Click here to launch our graphic on some of the species at risk

More than 11,000 bird and butterfly species were analysed over 20 years by scientists in the largest study of its kind. Releasing some of the data for the first time, scientists reveal how species are failing to keep up as warmer temperatures move north. The findings saw birds lag behind their normal climate zones, on average by 212 kilometres and butterflies by 135km.

Some birds, such as the black and white pied flycatcher, are unable to adapt to the encroaching warmth and are not naturally moving north to cooler areas, according to experts writing in the journal Nature.

Numbers of the pied flycatcher have halved in the UK since 1995 – researchers believe the birds are not breeding as prolifically as they used to because of rising temperatures. Others, like the golden plover, are in danger of extinction as traditional food sources disappear. The plover's main food source – the cranefly – cannot survive in warmer temperatures.

Experts believe the species at risk are just the tip of the iceberg. Some 9,400 bird and 2,100 butterfly species were monitored. Birds and butterflies were selected because of the vast amount of data that already exists on them – British butterfly records have been kept since the 15th century. The scientists believe other animal species are suffering in similar ways.

Scientists also found a growing gap between birds and butterflies which is having an adverse affect on birds' food supplies because many bird species depend on caterpillars as a staple food.

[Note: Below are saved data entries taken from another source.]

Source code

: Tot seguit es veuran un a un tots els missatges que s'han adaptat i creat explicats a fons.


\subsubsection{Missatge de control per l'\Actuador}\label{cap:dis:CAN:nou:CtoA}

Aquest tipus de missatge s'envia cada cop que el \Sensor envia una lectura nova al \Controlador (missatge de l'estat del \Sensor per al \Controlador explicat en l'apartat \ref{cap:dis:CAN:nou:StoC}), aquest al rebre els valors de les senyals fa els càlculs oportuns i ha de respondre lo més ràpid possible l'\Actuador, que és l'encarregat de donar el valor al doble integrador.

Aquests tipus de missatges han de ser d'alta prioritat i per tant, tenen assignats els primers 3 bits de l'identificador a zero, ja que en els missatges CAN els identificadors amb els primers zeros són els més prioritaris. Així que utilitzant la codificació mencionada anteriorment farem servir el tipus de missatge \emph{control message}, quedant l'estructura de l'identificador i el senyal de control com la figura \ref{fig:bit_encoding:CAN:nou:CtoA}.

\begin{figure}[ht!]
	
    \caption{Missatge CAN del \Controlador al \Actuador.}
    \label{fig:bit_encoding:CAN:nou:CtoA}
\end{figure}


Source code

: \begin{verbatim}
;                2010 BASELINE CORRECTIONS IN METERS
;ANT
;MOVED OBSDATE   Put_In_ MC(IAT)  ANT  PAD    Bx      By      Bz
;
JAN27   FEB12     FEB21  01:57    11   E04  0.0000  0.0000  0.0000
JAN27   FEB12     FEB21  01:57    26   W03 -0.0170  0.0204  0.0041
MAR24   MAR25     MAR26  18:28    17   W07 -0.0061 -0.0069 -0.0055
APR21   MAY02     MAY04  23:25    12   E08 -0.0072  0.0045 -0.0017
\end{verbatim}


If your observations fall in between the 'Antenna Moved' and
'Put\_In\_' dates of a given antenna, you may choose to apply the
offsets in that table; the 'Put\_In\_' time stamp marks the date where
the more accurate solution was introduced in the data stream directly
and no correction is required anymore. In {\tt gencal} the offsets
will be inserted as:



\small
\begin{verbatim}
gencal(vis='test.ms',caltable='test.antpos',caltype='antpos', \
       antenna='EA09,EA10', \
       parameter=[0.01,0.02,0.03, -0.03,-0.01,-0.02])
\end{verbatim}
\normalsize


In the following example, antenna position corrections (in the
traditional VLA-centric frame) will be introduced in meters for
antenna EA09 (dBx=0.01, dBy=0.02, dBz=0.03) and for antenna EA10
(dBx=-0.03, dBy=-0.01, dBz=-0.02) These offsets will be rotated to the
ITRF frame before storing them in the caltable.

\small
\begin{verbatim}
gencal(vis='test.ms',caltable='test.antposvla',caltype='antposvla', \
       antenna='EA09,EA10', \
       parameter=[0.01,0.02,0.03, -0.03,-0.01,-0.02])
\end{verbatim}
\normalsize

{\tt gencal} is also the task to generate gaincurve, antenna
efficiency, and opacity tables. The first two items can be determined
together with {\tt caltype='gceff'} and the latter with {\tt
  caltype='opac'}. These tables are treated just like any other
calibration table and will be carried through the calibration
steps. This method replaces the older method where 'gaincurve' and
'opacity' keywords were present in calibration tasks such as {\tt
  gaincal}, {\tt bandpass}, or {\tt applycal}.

It was previously thought that bird and butterfly species would swiftly react to changes in climate because of their ability to fly large distances. It is not yet known how the phenomenon will affect the greater ecosystem.

Tom Brereton, head of monitoring at Butterfly Conservation, said: "All animals live in a space in which the climate is suitable. That is moving north at the moment. What we're finding is we're losing species that are associated with cooler temperatures from our butterfly communities."

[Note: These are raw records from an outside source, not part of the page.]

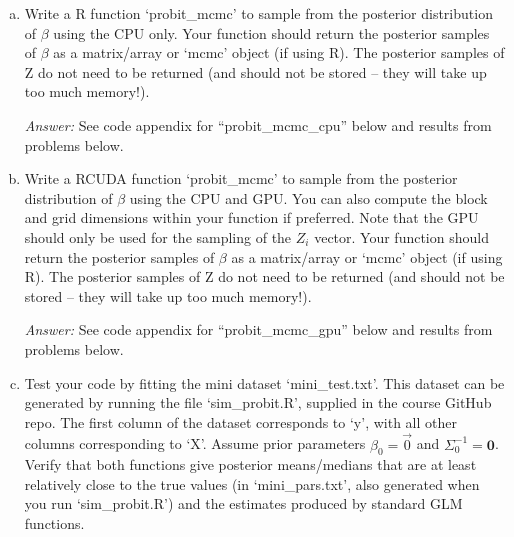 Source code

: \documentclass[a4paper, 11pt]{report}
\begin{document}
	
	
	\begin{enumerate}[a)] \setlength\itemindent{0.2em} 
		\item Write a R function `probit\_mcmc' to sample from the posterior distribution of $\beta$ using the CPU only.  Your function should return the posterior samples of $\beta$ as a matrix/array or `mcmc' object (if using R). The posterior samples of Z do not need to be returned (and should not be stored -- they will take up too much memory!). 
		
		\textit{Answer:} See code appendix for ``probit\_mcmc\_cpu'' below and results from problems below.
		
		\item Write a RCUDA function `probit\_mcmc' to sample from the posterior distribution of $\beta$ using the CPU and GPU.  You can also compute the block and grid dimensions within your function if preferred. Note that the GPU should only be used for the sampling of the $Z_i$ vector. Your function should return the posterior samples of $\beta$ as a matrix/array or `mcmc' object (if using R). The posterior samples of Z do not need to be returned (and should not be stored -- they will take up too much memory!).
		
		\textit{Answer:} See code appendix for ``probit\_mcmc\_gpu'' below and results from problems below.
		
		\item Test your code by fitting the mini dataset `mini\_test.txt'. This dataset can be generated by running the file `sim\_probit.R', supplied in the course GitHub repo. The first column of the dataset corresponds to `y', with all other columns corresponding to `X'. Assume prior parameters $\beta_0=\vec{0}$ and $\Sigma_0^{-1}=\mathbf{0}$. Verify that both functions give posterior means/medians that are at least relatively close to the true values (in `mini\_pars.txt', also generated when you run `sim\_probit.R') and the estimates produced by standard GLM functions.
		

\end{enumerate}
\end{document}
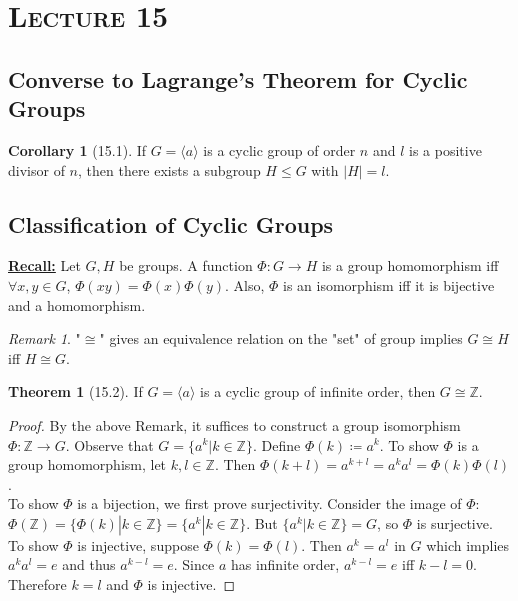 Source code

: \documentclass{article}
\newcommand{\Z}{\mathbb{Z}}
\newcommand{\coleq}{\coloneqq}
\newcommand{\define}[1]{\textbf{\underline{#1}}}
\newcommand{\func}[3]{#1: #2 \to #3}
\newcommand{\gen}[1]{\langle#1\rangle}
\theoremstyle{definition}
\newtheorem*{cor}{Corollary}
\newtheorem*{thm}{Theorem}
\theoremstyle{remark}
\newtheorem*{rmk}{Remark}
\begin{document}
    \noindent\section*{\textbf{\textsc{Lecture 15}}}{
        \subsection*{Converse to Lagrange's Theorem for Cyclic Groups}{
            \begin{cor}[15.1]
                If $G=\gen{a}$ is a cyclic group of order $n$ and $l$ is a positive divisor of $n$, then there exists a subgroup $H\leq G$ with $|H|=l$.
            \end{cor}
        }
        \subsection*{Classification of Cyclic Groups}{
            \define{Recall:} Let $G,H$ be groups. A function $\func{\Phi}{G}{H}$ is a group homomorphism iff $\forall x,y \in G$, $\Phi(xy)=\Phi(x)\Phi(y)$. Also, $\Phi$ is an isomorphism iff it is bijective and a homomorphism.
            
            \begin{rmk}
                "$\cong$" gives an equivalence relation on the "set" of group implies $G\cong H$ iff $H \cong G$.
            \end{rmk}
            
            \begin{thm}[15.2]
                If $G=\gen{a}$ is a cyclic group of infinite order, then $G \cong \Z$.
            \end{thm}
            
            \begin{proof}
                By the above Remark, it suffices to construct a group isomorphism $\func{\Phi}{\Z}{G}$. Observe that $G=\{a^k|k\in \Z\}$. Define $\Phi(k)\coleq a^k$. To show $\Phi$ is a group homomorphism, let $k,l \in \Z$. Then $\Phi(k+l)=a^{k+l}=a^ka^l=\Phi(k)\Phi(l)$.\\
                To show $\Phi$ is a bijection, we first prove surjectivity. Consider the image of $\Phi$: $\Phi(\Z)=\{\Phi(k)|k \in \Z\}=\{a^k|k \in \Z\}$. But $\{a^k|k \in \Z\}=G$, so $\Phi$ is surjective.\\
                To show $\Phi$ is injective, suppose $\Phi(k)=\Phi(l)$. Then $a^k=a^l$ in $G$ which implies $a^ka^l=e$ and thus $a^{k-l}=e$. Since $a$ has infinite order, $a^{k-l}=e$ iff $k-l=0$. Therefore $k=l$ and $\Phi$ is injective.
            \end{proof}
            
}}
\end{document}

Experts are now suggesting some threatened species should be moved to new climate spaces, before they become extinct.

"It's something that's never been an issue before," said Mr Brereton. "Do we let the species become extinct or could we play God a bit and move them into places they've never occurred before?"

James Pearce-Higgins, principal ecologist for climate change at the British Ornithological Society, said: "There are species which can suffer when the temperatures are warm, particularly some of the species that may suffer from drought. Some insects can suffer if winters are too mild – for example, if they're hibernators as adults. If it's cold and damp they can get mouldy and die. It varies very much from species to species. What this work does is very much look at a broad, overall pattern. This is the first time it has been done across Europe."